Source texts of formatted documents:
══════════

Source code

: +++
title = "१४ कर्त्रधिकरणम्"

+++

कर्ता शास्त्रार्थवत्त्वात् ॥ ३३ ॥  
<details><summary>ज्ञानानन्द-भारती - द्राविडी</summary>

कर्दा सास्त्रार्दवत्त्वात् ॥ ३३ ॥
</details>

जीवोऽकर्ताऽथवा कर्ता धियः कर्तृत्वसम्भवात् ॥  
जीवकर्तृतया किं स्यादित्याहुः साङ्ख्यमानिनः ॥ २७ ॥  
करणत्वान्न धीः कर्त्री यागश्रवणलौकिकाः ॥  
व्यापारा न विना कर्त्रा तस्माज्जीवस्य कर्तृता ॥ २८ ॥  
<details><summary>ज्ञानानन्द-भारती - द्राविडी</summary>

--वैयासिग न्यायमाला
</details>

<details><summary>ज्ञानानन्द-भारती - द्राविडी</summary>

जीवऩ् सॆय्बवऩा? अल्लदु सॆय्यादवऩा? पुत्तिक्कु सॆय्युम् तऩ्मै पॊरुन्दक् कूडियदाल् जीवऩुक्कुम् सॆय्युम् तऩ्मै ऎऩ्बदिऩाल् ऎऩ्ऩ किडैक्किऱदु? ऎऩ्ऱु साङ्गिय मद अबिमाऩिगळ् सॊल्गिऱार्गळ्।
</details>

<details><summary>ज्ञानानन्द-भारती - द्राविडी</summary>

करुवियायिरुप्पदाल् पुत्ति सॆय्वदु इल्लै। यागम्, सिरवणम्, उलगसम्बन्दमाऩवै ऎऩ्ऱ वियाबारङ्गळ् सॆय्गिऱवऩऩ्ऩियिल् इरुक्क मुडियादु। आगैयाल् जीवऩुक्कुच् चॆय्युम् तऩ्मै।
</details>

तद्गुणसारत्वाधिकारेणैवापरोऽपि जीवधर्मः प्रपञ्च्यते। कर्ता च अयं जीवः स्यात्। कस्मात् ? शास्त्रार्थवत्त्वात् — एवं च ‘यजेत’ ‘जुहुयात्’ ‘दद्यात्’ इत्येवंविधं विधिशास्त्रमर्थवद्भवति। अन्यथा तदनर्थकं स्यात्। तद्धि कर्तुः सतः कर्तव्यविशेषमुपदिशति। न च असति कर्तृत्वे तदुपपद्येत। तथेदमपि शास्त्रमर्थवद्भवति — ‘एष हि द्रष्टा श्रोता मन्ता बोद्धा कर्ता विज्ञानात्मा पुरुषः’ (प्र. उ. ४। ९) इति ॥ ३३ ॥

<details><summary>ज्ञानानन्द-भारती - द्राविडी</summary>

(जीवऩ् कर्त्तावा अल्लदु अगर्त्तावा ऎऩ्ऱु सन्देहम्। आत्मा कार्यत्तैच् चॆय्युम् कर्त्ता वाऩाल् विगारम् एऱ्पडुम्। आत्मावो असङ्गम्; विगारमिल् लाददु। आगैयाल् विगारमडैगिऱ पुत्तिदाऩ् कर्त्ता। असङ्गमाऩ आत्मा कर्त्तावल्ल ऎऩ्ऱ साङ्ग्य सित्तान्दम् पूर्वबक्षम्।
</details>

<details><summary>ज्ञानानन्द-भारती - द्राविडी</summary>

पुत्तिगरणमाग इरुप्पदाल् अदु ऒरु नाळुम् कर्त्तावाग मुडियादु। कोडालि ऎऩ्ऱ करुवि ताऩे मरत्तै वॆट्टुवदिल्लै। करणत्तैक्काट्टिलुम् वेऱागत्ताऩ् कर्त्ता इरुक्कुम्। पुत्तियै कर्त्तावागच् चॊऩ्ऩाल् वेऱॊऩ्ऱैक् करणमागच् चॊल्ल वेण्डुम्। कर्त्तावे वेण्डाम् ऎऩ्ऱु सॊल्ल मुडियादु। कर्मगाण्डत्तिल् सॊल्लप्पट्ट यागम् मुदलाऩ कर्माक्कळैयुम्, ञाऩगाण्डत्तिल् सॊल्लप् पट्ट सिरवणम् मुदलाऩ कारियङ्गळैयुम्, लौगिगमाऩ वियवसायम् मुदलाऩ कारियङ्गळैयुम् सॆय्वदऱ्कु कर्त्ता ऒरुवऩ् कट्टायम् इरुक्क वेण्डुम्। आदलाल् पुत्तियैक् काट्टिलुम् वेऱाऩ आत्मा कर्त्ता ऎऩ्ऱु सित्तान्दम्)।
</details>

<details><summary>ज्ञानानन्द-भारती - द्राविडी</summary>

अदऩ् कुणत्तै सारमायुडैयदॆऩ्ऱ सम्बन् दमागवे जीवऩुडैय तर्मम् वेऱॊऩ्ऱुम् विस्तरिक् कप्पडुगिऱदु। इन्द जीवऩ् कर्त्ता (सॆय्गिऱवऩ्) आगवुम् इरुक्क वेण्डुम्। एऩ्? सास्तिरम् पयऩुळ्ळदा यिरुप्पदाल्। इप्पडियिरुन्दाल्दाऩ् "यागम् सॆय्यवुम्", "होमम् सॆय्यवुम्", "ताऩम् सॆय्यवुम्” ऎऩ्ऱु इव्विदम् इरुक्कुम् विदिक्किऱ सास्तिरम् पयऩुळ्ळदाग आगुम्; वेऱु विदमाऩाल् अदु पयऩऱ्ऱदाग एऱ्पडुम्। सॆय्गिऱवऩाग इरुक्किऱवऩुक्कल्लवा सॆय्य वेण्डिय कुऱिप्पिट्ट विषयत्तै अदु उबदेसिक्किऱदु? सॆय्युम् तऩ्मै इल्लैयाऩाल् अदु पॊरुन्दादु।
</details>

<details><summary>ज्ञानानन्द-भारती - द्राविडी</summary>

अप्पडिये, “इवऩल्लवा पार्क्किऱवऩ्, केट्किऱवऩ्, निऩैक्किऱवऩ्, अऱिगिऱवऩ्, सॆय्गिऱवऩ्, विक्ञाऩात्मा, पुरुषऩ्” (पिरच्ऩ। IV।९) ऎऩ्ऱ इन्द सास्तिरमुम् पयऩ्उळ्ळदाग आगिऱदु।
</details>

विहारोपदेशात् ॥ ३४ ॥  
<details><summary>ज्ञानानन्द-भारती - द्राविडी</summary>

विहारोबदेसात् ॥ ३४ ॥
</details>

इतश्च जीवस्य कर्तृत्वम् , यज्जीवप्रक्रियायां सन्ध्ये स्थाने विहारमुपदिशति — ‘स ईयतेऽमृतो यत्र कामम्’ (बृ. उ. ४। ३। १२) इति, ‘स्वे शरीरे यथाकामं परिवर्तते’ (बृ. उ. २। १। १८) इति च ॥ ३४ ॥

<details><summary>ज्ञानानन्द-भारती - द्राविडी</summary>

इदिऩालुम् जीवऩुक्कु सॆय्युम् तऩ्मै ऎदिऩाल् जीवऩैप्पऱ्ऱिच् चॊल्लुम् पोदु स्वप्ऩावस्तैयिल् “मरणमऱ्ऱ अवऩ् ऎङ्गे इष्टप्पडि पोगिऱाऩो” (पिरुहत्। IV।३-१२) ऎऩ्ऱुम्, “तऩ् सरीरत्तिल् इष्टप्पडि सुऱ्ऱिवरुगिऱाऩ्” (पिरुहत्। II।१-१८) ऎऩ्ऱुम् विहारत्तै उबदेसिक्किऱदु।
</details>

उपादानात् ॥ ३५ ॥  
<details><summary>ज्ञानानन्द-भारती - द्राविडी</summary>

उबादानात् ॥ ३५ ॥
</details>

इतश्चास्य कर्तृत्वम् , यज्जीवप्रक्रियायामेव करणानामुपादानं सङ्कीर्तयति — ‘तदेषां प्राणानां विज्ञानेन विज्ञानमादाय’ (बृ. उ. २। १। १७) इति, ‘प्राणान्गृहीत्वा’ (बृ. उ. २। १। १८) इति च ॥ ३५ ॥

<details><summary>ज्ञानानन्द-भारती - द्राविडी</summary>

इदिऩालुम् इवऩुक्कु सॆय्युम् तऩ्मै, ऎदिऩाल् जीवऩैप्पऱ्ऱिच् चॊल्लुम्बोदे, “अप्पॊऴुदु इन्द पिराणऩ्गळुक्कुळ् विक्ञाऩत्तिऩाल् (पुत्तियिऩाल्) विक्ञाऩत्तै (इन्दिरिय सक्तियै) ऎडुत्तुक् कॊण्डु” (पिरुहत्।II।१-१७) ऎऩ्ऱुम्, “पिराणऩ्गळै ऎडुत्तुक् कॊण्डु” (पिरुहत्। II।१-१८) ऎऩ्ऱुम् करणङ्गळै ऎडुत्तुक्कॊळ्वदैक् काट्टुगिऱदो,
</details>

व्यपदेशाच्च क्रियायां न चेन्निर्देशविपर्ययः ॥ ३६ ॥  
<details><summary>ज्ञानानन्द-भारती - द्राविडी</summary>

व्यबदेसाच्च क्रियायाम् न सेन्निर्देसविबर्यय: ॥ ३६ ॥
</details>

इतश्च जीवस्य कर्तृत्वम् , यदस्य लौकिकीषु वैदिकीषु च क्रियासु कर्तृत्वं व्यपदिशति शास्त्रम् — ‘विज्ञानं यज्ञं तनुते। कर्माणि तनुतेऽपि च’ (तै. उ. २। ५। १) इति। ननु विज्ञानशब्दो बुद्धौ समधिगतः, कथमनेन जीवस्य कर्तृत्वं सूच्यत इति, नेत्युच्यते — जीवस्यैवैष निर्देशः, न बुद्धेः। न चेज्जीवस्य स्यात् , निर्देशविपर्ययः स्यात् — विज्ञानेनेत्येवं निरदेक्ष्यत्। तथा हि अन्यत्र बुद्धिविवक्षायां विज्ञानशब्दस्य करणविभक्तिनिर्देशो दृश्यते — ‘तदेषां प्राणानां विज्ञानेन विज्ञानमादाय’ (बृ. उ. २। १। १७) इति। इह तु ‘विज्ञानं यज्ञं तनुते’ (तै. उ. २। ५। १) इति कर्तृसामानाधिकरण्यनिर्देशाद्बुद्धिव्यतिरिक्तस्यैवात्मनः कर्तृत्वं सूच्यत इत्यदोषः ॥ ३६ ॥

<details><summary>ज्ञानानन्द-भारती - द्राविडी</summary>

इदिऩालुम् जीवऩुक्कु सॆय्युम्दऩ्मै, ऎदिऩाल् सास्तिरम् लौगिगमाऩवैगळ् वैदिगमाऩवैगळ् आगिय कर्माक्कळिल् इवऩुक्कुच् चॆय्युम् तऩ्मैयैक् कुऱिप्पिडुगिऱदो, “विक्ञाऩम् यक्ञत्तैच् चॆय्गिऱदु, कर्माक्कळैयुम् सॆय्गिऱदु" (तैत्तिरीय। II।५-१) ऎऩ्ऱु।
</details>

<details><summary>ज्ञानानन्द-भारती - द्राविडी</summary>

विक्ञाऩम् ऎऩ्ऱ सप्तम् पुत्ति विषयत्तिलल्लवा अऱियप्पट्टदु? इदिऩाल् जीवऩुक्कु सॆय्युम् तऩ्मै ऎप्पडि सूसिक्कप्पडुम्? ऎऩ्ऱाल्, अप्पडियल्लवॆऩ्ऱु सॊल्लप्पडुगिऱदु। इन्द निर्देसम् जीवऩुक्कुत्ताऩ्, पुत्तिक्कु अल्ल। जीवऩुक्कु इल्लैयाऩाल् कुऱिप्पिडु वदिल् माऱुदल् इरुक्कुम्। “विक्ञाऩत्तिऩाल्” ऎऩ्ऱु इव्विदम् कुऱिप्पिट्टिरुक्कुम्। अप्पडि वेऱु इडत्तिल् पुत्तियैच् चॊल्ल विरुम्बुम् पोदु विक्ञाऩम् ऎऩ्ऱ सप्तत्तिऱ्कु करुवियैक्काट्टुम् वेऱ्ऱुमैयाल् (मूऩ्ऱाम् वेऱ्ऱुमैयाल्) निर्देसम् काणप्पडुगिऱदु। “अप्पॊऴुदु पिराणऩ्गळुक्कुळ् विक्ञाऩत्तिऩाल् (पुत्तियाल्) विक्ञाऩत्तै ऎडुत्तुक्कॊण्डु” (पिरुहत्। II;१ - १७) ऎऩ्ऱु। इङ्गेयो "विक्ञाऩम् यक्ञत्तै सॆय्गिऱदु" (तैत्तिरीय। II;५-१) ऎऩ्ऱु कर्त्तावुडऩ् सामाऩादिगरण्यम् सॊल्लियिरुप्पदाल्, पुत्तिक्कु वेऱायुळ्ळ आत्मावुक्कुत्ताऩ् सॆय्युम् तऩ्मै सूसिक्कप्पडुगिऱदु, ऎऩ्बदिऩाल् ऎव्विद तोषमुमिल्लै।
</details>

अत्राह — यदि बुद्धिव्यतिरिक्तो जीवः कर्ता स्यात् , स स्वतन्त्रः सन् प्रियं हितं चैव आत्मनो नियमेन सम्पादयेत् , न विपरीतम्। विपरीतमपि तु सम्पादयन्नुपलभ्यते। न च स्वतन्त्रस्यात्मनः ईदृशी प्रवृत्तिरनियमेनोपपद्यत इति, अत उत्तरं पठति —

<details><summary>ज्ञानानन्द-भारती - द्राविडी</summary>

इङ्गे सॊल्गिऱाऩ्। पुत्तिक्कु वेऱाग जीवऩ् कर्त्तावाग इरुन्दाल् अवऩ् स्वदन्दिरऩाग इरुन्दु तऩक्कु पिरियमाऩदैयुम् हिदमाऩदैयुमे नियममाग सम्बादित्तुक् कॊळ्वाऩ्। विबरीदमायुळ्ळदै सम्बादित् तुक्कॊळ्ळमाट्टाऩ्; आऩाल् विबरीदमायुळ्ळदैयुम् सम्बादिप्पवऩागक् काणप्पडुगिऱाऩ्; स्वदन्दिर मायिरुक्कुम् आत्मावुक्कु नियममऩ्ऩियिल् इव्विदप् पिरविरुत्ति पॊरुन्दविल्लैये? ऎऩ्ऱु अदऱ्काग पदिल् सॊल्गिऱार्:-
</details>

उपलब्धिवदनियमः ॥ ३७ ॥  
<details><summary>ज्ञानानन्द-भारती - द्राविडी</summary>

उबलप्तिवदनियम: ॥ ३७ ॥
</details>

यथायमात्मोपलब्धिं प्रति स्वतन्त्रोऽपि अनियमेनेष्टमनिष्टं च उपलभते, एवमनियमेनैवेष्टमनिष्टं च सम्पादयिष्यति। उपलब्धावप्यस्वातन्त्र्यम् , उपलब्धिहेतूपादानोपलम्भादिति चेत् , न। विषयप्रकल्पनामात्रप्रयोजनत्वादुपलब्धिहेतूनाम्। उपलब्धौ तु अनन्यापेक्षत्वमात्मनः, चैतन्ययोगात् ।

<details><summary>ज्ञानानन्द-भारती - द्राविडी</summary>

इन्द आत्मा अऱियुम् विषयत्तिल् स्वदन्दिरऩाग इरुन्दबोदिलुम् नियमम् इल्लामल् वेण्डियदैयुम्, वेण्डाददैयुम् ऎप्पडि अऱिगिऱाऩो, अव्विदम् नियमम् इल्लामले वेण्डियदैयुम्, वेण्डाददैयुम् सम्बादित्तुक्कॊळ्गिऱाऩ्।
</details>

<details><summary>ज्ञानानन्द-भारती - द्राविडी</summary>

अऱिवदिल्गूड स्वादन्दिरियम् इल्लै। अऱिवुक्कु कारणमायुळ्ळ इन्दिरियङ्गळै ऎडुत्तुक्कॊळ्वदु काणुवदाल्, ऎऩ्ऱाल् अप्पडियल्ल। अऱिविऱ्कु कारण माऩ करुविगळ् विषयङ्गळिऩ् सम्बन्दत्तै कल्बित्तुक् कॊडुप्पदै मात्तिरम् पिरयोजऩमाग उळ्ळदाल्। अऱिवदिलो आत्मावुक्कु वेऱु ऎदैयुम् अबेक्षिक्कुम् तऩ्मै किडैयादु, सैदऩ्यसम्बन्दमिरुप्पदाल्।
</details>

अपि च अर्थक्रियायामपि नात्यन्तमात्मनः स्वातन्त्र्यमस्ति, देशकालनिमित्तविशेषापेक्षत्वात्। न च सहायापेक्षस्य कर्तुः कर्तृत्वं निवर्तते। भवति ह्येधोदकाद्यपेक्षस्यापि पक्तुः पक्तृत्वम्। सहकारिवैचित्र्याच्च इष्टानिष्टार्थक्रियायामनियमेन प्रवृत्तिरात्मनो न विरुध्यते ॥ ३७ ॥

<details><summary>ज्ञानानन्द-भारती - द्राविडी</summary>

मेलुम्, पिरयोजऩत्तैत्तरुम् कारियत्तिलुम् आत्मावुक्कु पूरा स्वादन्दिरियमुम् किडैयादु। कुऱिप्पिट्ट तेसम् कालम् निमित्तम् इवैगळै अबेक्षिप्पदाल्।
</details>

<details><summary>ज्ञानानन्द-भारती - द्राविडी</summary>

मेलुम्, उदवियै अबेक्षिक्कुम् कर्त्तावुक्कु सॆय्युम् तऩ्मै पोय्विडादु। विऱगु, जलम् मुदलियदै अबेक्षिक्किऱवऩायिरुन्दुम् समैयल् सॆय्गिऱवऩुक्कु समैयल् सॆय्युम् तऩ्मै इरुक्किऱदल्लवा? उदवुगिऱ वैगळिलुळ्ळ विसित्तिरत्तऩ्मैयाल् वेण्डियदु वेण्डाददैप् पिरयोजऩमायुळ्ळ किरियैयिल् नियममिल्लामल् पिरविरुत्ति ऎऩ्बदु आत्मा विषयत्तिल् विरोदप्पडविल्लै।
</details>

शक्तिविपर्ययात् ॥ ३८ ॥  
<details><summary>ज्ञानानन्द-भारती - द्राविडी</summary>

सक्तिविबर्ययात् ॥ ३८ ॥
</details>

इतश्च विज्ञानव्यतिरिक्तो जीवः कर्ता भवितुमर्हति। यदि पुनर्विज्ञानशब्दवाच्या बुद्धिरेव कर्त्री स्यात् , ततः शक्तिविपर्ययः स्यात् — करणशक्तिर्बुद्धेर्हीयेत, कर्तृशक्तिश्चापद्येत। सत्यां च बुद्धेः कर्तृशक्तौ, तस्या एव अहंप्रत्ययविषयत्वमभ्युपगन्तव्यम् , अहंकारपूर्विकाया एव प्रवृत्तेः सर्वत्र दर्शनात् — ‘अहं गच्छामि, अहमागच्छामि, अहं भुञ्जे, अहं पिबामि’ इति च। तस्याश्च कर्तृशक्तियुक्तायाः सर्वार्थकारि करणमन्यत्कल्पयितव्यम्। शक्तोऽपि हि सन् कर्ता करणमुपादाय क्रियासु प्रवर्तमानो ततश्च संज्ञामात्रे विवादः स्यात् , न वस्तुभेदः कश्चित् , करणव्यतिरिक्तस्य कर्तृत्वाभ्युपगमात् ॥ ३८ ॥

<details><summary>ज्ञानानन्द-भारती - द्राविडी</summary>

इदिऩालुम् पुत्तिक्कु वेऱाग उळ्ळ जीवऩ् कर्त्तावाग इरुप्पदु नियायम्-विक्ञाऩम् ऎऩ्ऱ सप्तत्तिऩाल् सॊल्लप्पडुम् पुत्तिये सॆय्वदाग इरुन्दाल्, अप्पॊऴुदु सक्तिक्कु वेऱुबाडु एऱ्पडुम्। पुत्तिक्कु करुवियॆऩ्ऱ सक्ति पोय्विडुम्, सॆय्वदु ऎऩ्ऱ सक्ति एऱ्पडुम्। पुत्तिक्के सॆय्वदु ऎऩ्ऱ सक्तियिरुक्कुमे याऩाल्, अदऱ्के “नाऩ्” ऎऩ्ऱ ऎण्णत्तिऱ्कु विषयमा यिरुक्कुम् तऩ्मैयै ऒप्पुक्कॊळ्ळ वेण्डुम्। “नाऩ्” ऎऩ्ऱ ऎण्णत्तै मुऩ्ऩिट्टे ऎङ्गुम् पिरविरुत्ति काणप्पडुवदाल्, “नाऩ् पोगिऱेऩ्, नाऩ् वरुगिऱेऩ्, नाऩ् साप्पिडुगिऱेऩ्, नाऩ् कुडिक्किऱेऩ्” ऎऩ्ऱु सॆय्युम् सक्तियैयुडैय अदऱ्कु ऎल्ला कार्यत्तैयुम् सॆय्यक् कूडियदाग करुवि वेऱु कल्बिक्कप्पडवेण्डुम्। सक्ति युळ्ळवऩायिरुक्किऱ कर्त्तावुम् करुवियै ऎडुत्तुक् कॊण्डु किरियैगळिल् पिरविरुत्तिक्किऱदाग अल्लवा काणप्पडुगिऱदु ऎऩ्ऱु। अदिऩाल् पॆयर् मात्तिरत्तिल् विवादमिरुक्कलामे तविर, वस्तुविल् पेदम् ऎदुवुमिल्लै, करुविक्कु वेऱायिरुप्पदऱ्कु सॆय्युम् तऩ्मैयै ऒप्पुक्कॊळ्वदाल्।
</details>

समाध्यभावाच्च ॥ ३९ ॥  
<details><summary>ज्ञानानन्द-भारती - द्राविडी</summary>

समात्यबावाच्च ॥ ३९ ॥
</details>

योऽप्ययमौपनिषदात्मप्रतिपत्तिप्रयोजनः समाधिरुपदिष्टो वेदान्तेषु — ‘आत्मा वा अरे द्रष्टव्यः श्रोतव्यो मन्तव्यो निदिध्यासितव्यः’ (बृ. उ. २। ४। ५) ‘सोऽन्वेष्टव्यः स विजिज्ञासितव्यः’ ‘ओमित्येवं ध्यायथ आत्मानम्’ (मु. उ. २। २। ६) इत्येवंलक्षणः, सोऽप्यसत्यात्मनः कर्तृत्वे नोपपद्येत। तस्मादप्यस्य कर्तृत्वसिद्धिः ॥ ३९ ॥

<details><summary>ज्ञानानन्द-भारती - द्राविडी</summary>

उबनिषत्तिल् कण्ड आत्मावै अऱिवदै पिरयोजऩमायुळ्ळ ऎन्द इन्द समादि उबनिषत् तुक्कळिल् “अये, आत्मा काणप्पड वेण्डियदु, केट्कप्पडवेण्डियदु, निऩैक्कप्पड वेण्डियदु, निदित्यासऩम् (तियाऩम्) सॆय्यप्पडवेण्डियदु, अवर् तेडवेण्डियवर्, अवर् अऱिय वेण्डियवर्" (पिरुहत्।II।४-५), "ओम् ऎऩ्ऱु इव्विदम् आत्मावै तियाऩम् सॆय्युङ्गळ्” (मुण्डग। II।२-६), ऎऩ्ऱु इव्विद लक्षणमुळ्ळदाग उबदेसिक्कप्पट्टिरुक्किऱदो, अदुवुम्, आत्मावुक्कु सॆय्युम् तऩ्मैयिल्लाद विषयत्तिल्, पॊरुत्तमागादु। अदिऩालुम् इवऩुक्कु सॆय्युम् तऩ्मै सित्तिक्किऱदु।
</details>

══════════

ACTIVITY: Please reply with an exact copy of the lines above, starting at the first and ending at the line that holds "जीवोऽकर्ताऽथवा कर्ता धियः".

WRITTEN RESPONSE:
Source code

: +++
title = "१४ कर्त्रधिकरणम्"

+++

कर्ता शास्त्रार्थवत्त्वात् ॥ ३३ ॥  
<details><summary>ज्ञानानन्द-भारती - द्राविडी</summary>

कर्दा सास्त्रार्दवत्त्वात् ॥ ३३ ॥
</details>

जीवोऽकर्ताऽथवा कर्ता धियः कर्तृत्वसम्भवात् ॥  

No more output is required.